Your objective
The lines to copy are those holding the string "باید" in the entries below.

Data excerpts Start Marker

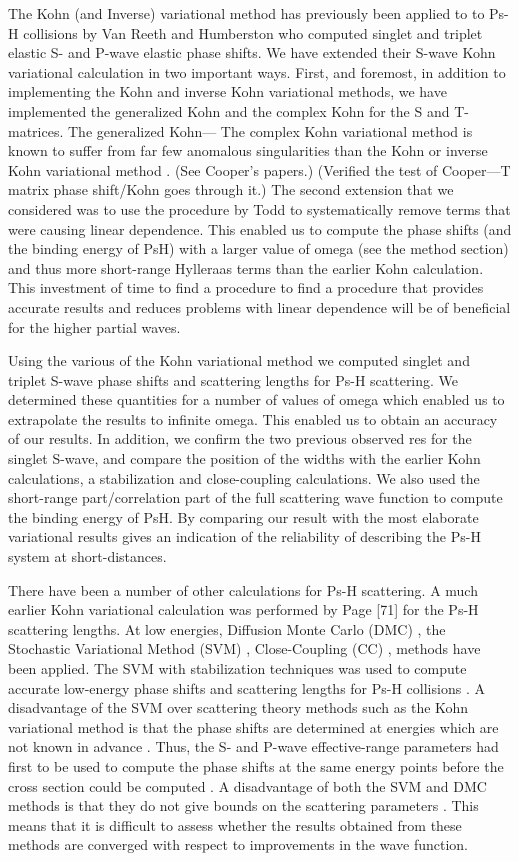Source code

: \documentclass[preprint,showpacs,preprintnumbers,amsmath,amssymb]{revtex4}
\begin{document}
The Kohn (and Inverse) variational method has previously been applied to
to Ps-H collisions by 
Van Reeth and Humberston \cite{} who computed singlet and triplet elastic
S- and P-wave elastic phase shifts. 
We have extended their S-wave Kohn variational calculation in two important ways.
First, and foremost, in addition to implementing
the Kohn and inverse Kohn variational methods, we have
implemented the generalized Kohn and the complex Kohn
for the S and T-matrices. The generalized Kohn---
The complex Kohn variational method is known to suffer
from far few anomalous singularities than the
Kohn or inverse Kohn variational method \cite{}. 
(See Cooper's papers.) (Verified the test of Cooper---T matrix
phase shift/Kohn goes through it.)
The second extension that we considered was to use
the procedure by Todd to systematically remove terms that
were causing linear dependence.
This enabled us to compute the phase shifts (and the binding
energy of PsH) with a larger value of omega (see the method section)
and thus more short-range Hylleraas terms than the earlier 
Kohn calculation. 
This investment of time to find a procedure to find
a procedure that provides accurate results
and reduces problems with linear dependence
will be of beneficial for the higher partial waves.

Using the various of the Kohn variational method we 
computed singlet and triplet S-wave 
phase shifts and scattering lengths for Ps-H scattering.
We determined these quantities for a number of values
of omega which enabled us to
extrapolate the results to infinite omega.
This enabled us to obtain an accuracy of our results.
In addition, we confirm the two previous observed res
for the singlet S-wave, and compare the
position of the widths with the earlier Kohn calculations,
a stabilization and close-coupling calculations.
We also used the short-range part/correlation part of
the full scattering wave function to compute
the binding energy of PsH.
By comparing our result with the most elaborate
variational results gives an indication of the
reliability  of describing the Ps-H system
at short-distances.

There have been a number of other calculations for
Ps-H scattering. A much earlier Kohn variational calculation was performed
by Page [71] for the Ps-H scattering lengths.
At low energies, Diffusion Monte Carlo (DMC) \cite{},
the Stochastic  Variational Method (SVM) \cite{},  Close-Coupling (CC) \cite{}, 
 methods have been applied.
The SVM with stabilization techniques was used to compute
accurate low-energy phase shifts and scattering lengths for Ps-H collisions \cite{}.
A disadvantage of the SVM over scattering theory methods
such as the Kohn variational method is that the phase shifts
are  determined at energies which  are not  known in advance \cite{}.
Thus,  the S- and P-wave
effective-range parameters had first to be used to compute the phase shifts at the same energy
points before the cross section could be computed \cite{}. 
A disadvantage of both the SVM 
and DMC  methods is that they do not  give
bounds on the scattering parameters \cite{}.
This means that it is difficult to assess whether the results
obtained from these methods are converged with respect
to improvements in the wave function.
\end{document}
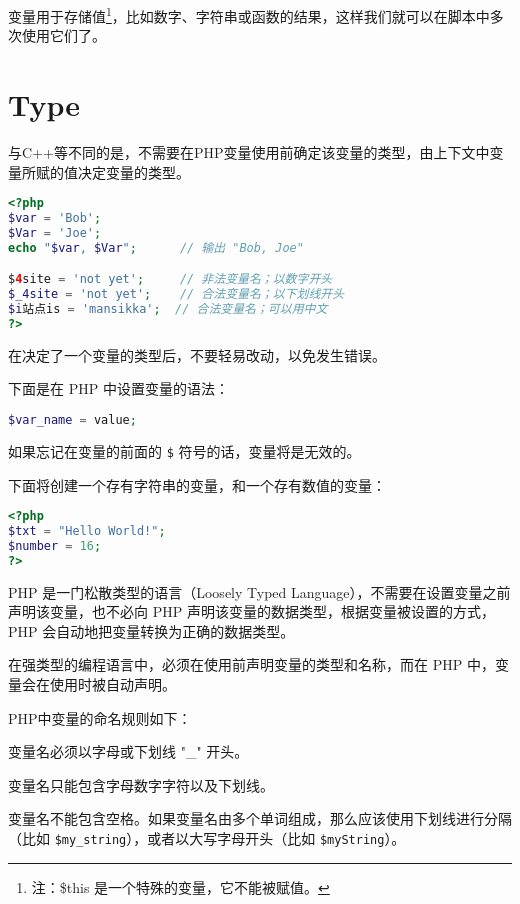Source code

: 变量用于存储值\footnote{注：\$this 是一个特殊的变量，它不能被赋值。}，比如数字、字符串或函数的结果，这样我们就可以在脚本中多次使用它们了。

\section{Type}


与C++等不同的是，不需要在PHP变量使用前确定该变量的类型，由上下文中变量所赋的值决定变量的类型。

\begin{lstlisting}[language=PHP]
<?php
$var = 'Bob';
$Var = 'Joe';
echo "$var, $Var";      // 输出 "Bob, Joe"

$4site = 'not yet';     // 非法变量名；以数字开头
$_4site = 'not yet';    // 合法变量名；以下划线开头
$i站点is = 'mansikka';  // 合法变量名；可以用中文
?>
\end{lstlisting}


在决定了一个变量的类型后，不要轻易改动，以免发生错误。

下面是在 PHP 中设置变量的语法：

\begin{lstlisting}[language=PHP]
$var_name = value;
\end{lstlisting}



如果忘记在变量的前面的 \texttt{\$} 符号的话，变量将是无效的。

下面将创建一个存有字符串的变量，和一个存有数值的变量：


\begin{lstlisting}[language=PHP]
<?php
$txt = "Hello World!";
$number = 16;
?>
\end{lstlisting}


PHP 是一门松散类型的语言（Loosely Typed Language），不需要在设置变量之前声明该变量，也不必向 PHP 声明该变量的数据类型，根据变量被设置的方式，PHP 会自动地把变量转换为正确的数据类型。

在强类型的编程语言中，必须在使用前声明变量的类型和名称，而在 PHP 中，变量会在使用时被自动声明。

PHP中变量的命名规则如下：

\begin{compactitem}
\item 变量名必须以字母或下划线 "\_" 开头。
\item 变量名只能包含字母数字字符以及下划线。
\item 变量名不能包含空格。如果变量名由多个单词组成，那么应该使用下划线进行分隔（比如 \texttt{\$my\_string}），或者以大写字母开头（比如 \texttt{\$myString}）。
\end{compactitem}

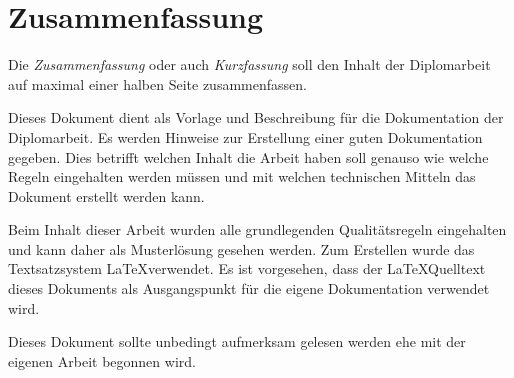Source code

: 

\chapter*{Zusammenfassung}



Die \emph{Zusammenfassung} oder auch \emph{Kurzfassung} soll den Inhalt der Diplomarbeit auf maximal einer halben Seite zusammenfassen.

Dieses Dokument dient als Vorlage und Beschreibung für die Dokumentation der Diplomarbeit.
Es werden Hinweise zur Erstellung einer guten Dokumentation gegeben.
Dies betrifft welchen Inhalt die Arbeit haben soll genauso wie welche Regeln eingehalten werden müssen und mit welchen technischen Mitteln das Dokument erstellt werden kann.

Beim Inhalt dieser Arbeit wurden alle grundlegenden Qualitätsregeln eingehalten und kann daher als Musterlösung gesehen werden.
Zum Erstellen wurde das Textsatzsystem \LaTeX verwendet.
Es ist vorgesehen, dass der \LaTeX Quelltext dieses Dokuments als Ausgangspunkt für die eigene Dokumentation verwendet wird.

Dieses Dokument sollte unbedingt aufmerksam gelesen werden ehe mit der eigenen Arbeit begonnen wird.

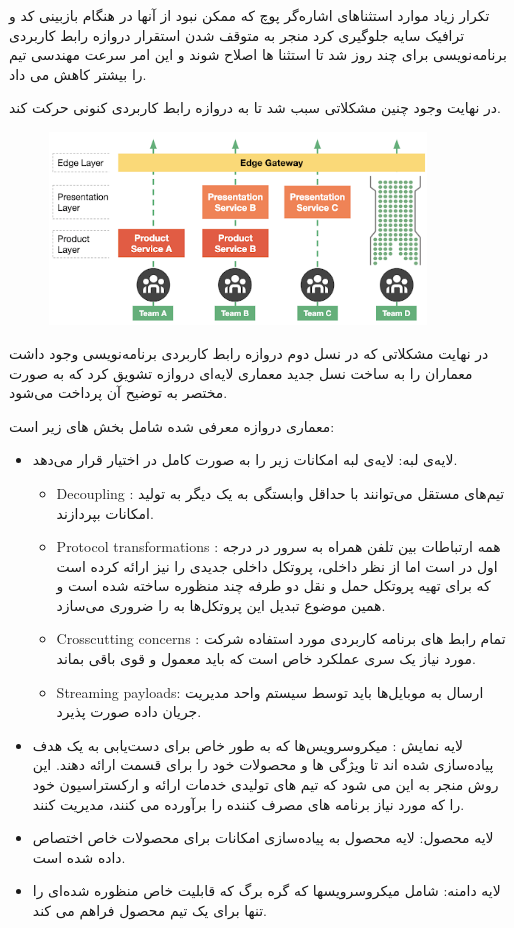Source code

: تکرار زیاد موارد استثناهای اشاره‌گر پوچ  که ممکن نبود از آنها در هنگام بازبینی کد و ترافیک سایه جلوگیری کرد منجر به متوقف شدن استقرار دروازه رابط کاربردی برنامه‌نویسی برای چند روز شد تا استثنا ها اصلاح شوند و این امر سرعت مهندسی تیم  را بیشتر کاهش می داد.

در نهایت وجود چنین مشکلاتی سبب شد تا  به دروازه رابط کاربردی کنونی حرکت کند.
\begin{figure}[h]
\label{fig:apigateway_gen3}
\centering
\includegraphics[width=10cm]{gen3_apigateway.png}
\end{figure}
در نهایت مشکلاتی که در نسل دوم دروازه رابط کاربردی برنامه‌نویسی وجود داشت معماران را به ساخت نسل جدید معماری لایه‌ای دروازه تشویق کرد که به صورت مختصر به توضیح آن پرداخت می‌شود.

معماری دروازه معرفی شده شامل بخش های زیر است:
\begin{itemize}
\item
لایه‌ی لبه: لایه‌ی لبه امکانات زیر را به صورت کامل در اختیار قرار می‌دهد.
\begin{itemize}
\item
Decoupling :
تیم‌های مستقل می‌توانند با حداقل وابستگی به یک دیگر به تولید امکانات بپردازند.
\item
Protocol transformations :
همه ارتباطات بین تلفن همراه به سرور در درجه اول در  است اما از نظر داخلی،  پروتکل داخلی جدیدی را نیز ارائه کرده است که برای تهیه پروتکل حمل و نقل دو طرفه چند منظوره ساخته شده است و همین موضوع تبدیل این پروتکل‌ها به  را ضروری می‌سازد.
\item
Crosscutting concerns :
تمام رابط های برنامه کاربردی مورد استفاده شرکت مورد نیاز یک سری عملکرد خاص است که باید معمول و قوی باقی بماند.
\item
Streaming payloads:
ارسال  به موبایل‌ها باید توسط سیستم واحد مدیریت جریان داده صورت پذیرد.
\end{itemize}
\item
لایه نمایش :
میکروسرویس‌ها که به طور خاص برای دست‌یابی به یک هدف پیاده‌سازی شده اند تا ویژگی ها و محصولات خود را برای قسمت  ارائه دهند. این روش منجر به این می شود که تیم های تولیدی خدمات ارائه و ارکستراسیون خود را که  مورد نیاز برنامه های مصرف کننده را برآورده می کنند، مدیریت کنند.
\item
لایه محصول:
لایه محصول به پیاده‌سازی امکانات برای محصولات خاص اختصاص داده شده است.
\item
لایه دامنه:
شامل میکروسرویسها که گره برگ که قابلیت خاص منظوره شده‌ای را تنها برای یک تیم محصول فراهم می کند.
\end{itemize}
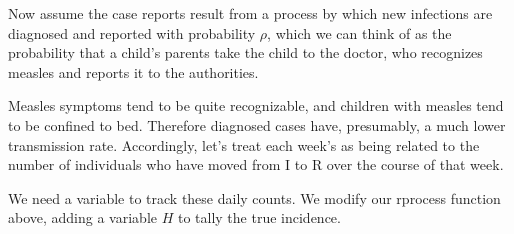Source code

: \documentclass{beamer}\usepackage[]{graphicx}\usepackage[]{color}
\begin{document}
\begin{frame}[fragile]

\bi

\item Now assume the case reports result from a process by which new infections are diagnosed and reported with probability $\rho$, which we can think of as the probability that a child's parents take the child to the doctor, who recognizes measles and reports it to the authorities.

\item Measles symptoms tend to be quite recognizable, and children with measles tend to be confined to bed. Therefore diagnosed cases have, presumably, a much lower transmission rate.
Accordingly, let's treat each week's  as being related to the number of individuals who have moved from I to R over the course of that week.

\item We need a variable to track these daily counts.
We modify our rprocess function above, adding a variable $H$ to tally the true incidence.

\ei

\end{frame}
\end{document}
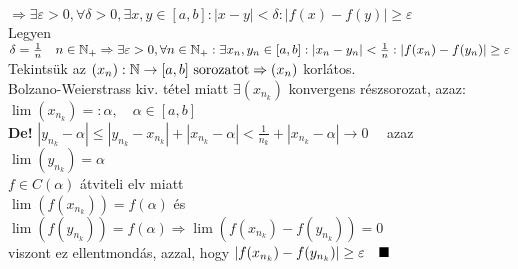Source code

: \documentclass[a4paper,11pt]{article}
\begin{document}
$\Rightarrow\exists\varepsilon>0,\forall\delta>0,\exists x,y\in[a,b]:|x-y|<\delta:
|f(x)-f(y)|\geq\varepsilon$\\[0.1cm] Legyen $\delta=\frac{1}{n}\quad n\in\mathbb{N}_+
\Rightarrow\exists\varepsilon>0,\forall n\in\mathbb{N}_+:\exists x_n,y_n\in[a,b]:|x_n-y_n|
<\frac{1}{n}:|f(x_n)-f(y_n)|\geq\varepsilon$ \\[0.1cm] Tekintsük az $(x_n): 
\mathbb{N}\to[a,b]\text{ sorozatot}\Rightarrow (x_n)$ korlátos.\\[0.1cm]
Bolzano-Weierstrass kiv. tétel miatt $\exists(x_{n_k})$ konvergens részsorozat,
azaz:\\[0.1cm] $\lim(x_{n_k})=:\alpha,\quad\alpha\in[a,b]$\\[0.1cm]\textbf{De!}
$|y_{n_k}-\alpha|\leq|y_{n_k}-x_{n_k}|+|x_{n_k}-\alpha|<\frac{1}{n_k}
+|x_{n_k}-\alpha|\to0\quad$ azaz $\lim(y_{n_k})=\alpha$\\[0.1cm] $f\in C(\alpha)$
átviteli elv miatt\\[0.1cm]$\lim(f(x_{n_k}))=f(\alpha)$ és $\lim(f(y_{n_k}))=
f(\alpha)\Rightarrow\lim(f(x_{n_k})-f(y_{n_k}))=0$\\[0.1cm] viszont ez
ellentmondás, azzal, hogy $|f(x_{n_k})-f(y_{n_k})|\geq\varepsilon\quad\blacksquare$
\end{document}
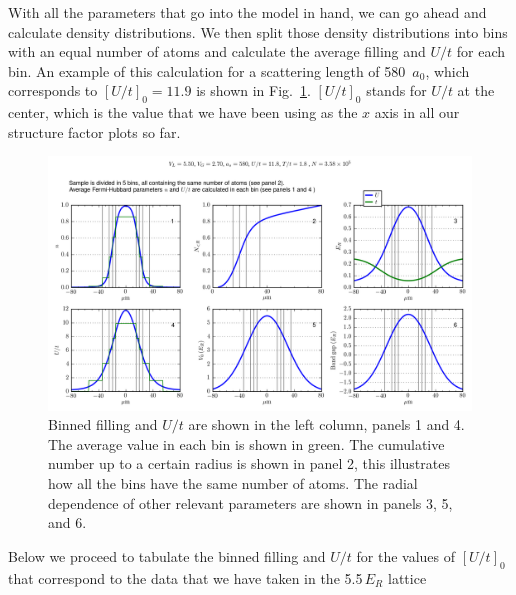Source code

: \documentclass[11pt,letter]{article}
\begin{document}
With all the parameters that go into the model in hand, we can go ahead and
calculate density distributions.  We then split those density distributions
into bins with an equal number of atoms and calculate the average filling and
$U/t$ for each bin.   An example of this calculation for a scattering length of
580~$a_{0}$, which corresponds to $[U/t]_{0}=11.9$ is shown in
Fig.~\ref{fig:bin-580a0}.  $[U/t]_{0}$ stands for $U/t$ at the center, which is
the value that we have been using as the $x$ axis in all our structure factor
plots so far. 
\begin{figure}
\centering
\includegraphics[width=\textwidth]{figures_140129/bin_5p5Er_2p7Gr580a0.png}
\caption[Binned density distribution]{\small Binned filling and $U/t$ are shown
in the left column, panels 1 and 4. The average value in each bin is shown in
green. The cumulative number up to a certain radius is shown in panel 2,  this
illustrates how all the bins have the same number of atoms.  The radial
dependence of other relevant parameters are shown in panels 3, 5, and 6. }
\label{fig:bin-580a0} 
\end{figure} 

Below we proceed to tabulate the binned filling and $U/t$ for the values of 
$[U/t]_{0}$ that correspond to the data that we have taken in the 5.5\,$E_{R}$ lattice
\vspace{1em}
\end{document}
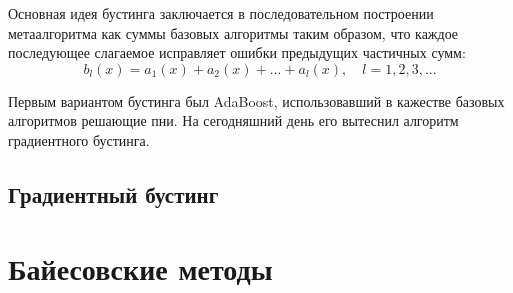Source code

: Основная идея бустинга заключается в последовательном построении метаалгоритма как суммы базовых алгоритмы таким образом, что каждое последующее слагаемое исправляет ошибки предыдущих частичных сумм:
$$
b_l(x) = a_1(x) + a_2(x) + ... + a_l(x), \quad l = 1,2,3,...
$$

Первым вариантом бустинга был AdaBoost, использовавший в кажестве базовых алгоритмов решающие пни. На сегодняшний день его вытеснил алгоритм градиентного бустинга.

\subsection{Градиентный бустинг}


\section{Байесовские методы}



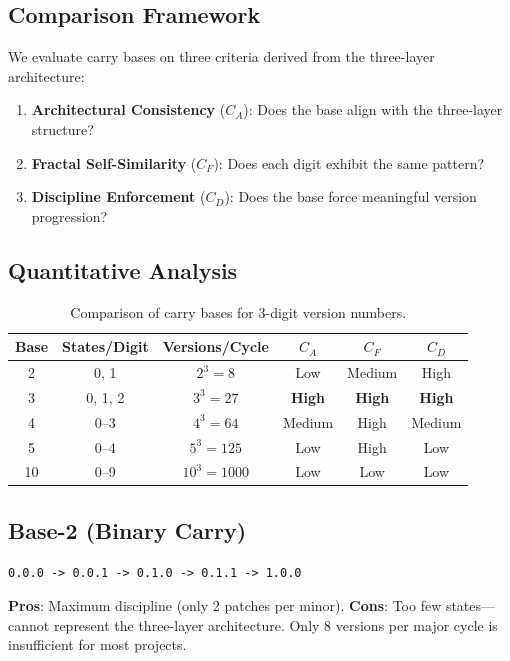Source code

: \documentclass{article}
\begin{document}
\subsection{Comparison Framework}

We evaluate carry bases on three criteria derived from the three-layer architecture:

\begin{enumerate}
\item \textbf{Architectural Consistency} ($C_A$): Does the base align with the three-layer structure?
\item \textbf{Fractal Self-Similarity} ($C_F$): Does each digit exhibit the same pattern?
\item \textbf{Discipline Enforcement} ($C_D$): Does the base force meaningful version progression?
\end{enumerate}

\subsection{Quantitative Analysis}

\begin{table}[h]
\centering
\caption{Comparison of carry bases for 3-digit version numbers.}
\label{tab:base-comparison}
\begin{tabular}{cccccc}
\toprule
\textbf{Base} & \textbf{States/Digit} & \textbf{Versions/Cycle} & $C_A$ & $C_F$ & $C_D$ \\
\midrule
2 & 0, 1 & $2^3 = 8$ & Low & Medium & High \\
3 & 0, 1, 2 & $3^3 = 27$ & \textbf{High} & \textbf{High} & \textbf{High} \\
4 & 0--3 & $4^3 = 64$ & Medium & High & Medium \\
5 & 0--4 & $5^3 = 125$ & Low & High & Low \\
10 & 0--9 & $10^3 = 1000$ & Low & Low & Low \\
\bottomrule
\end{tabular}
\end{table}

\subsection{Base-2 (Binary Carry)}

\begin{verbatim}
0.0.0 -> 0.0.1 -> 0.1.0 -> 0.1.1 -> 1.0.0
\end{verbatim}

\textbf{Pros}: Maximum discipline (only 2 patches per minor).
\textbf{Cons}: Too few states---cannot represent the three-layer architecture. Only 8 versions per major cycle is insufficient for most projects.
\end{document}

Data excerpts End Marker

Answer to this task
تمام رابط های برنامه کاربردی مورد استفاده شرکت مورد نیاز یک سری عملکرد خاص است که باید معمول و قوی باقی بماند.
ارسال  به موبایل‌ها باید توسط سیستم واحد مدیریت جریان داده صورت پذیرد.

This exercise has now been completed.